**The task**
Could you repeat every entry below word for word, leaving out the pictures?

**Provided material**
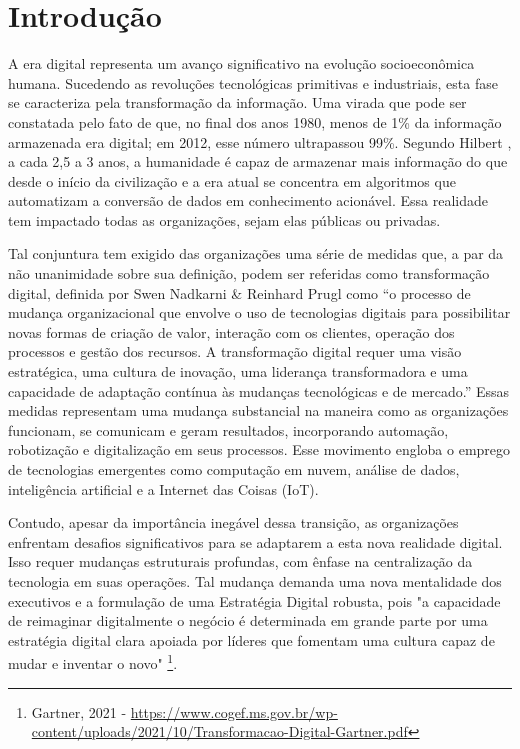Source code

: \section{Introdução}

A era digital representa um avanço significativo na evolução socioeconômica humana. Sucedendo as revoluções tecnológicas primitivas e industriais, esta fase se caracteriza pela transformação da informação. Uma virada que pode ser constatada pelo fato de que, no final dos anos 1980, menos de 1\% da informação armazenada era digital; em 2012, esse número ultrapassou 99\%. Segundo Hilbert \cite{hilbert2020digital}, a cada 2,5 a 3 anos, a humanidade é capaz de armazenar mais informação do que desde o início da civilização e a era atual se concentra em algoritmos que automatizam a conversão de dados em conhecimento acionável. Essa realidade tem impactado todas as organizações, sejam elas públicas ou privadas.

Tal conjuntura tem exigido das organizações uma série de medidas que, a par da não unanimidade sobre sua definição, podem ser referidas como transformação digital, definida por Swen Nadkarni \& Reinhard Prugl \cite{nadkarni2021digital} como “o processo de mudança organizacional que envolve o uso de tecnologias digitais para possibilitar novas formas de criação de valor, interação com os clientes, operação dos processos e gestão dos recursos. A transformação digital requer uma visão estratégica, uma cultura de inovação, uma liderança transformadora e uma capacidade de adaptação contínua às mudanças tecnológicas e de mercado.” Essas medidas representam uma mudança substancial na maneira como as organizações funcionam, se comunicam e geram resultados, incorporando automação, robotização e digitalização em seus processos. Esse movimento engloba o emprego de tecnologias emergentes como computação em nuvem, análise de dados, inteligência artificial e a Internet das Coisas (IoT). 

Contudo, apesar da importância inegável dessa transição, as organizações enfrentam desafios significativos para se adaptarem a esta nova realidade digital. Isso requer mudanças estruturais profundas, com ênfase na centralização da tecnologia em suas operações. Tal mudança demanda uma nova mentalidade dos executivos e a formulação de uma Estratégia Digital robusta, pois "a capacidade de reimaginar digitalmente o negócio é determinada em grande parte por uma estratégia digital clara apoiada por líderes que fomentam uma cultura capaz de mudar e inventar o novo" \footnote{Gartner, 2021 - \url{https://www.cogef.ms.gov.br/wp-content/uploads/2021/10/Transformacao-Digital-Gartner.pdf}}.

**Solution below**
Source code

: \section{Introdução}

A era digital representa um avanço significativo na evolução socioeconômica humana. Sucedendo as revoluções tecnológicas primitivas e industriais, esta fase se caracteriza pela transformação da informação. Uma virada que pode ser constatada pelo fato de que, no final dos anos 1980, menos de 1\% da informação armazenada era digital; em 2012, esse número ultrapassou 99\%. Segundo Hilbert \cite{hilbert2020digital}, a cada 2,5 a 3 anos, a humanidade é capaz de armazenar mais informação do que desde o início da civilização e a era atual se concentra em algoritmos que automatizam a conversão de dados em conhecimento acionável. Essa realidade tem impactado todas as organizações, sejam elas públicas ou privadas.

Tal conjuntura tem exigido das organizações uma série de medidas que, a par da não unanimidade sobre sua definição, podem ser referidas como transformação digital, definida por Swen Nadkarni \& Reinhard Prugl \cite{nadkarni2021digital} como “o processo de mudança organizacional que envolve o uso de tecnologias digitais para possibilitar novas formas de criação de valor, interação com os clientes, operação dos processos e gestão dos recursos. A transformação digital requer uma visão estratégica, uma cultura de inovação, uma liderança transformadora e uma capacidade de adaptação contínua às mudanças tecnológicas e de mercado.” Essas medidas representam uma mudança substancial na maneira como as organizações funcionam, se comunicam e geram resultados, incorporando automação, robotização e digitalização em seus processos. Esse movimento engloba o emprego de tecnologias emergentes como computação em nuvem, análise de dados, inteligência artificial e a Internet das Coisas (IoT). 

Contudo, apesar da importância inegável dessa transição, as organizações enfrentam desafios significativos para se adaptarem a esta nova realidade digital. Isso requer mudanças estruturais profundas, com ênfase na centralização da tecnologia em suas operações. Tal mudança demanda uma nova mentalidade dos executivos e a formulação de uma Estratégia Digital robusta, pois "a capacidade de reimaginar digitalmente o negócio é determinada em grande parte por uma estratégia digital clara apoiada por líderes que fomentam uma cultura capaz de mudar e inventar o novo" \footnote{Gartner, 2021 - \url{https://www.cogef.ms.gov.br/wp-content/uploads/2021/10/Transformacao-Digital-Gartner.pdf}}.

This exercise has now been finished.